▶ TASK GOAL: Using the data below, return the stretch from the line that contains "email and country](media/sign-in-process-5.png)" through the line that contains "- Remove any", both included, exactly as it stands and nothing beyond it.

▶ AVAILABLE DATA:
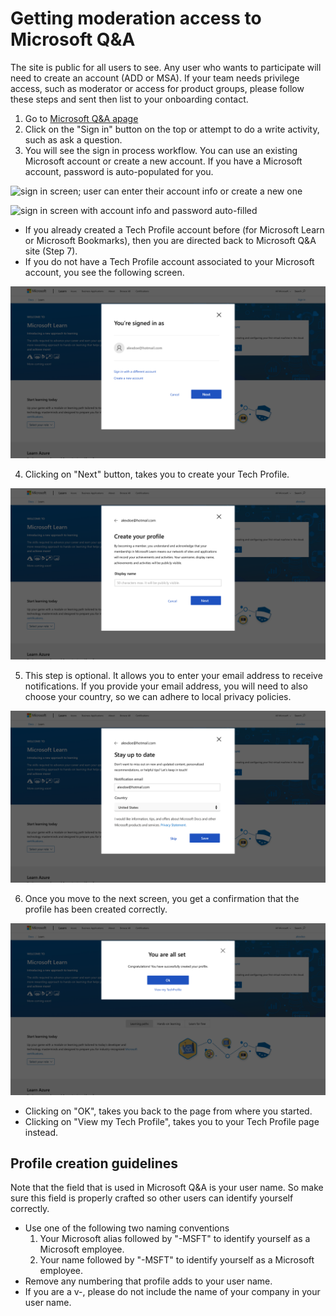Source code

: # Getting moderation access to Microsoft Q&A

The site is public for all users to see. Any user who wants to participate will need to create an account (ADD or MSA). If your team needs privilege access, such as moderator or access for product groups, please follow these steps and sent then list to your onboarding contact.

1. Go to [Microsoft Q&A apage](https://docs.microsoft.com/answers)
1. Click on the "Sign in" button on the top or attempt to do a write activity, such as ask a question.
1. You will see the sign in process workflow. You can use an existing Microsoft account or create a new account. If you have a Microsoft account, password is auto-populated for you.

![sign in screen; user can enter their account info or create a new one](media/sign-in-process-1.png)

![sign in screen with account info and password auto-filled](media/sign-in-process-2.png)

- If you already created a Tech Profile account before (for Microsoft Learn or Microsoft Bookmarks), then you are directed back to Microsoft Q&A site (Step 7).
- If you do not have a Tech Profile account associated to your Microsoft account, you see the following screen.

![confirm to use current user account](media/sign-in-process-3.png)

4. Clicking on "Next" button, takes you to create your Tech Profile.

![enter your tech profile user name screen](media/sign-in-process-4.png)

5. This step is optional. It allows you to enter your email address to receive notifications. If you provide your email address, you will need to also choose your country, so we can adhere to local privacy policies.

![provide email and country](media/sign-in-process-5.png)

6. Once you move to the next screen, you get a confirmation that the profile has been created correctly.

![profile created successfully](media/sign-in-process-6.png)

- Clicking on "OK", takes you back to the page from where you started.
- Clicking on "View my Tech Profile", takes you to your Tech Profile page instead.

## Profile creation guidelines

Note that the field that is used in Microsoft Q&A is your user name. So make sure this field is properly crafted so other users can identify yourself correctly.

- Use one of the following two naming conventions
    1. Your Microsoft alias followed by "-MSFT" to identify yourself as a Microsoft employee. 
    2. Your name followed by "-MSFT" to identify yourself as a Microsoft employee. 
- Remove any numbering that profile adds to your user name.
- If you are a v-, please do not include the name of your company in your user name.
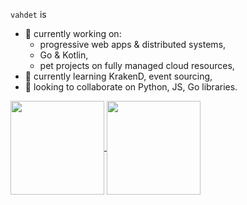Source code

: `vahdet` is

- 🔭 currently working on:
  - progressive web apps & distributed systems,
  - Go & Kotlin,
  - pet projects on fully managed cloud resources,
- 🌱 currently learning KrakenD, event sourcing,
- 👯 looking to collaborate on Python, JS, Go libraries.

<a href="https://github.com/anuraghazra/github-readme-stats">
  <img height="150" align="center" src="https://github-readme-stats.vercel.app/api?username=vahdet&show_icons=true&theme=merko" />
</a>
<a href="https://github.com/anuraghazra/convoychat">
  <img height="150" align="center" src="https://github-readme-stats.vercel.app/api/top-langs/?username=vahdet&layout=compact&hide=html&theme=merko" />
</a>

▶ RESPONSE TO THE EXERCISE:
![provide email and country](media/sign-in-process-5.png)

6. Once you move to the next screen, you get a confirmation that the profile has been created correctly.

![profile created successfully](media/sign-in-process-6.png)

- Clicking on "OK", takes you back to the page from where you started.
- Clicking on "View my Tech Profile", takes you to your Tech Profile page instead.

## Profile creation guidelines

Note that the field that is used in Microsoft Q&A is your user name. So make sure this field is properly crafted so other users can identify yourself correctly.

- Use one of the following two naming conventions
    1. Your Microsoft alias followed by "-MSFT" to identify yourself as a Microsoft employee. 
    2. Your name followed by "-MSFT" to identify yourself as a Microsoft employee. 
- Remove any numbering that profile adds to your user name.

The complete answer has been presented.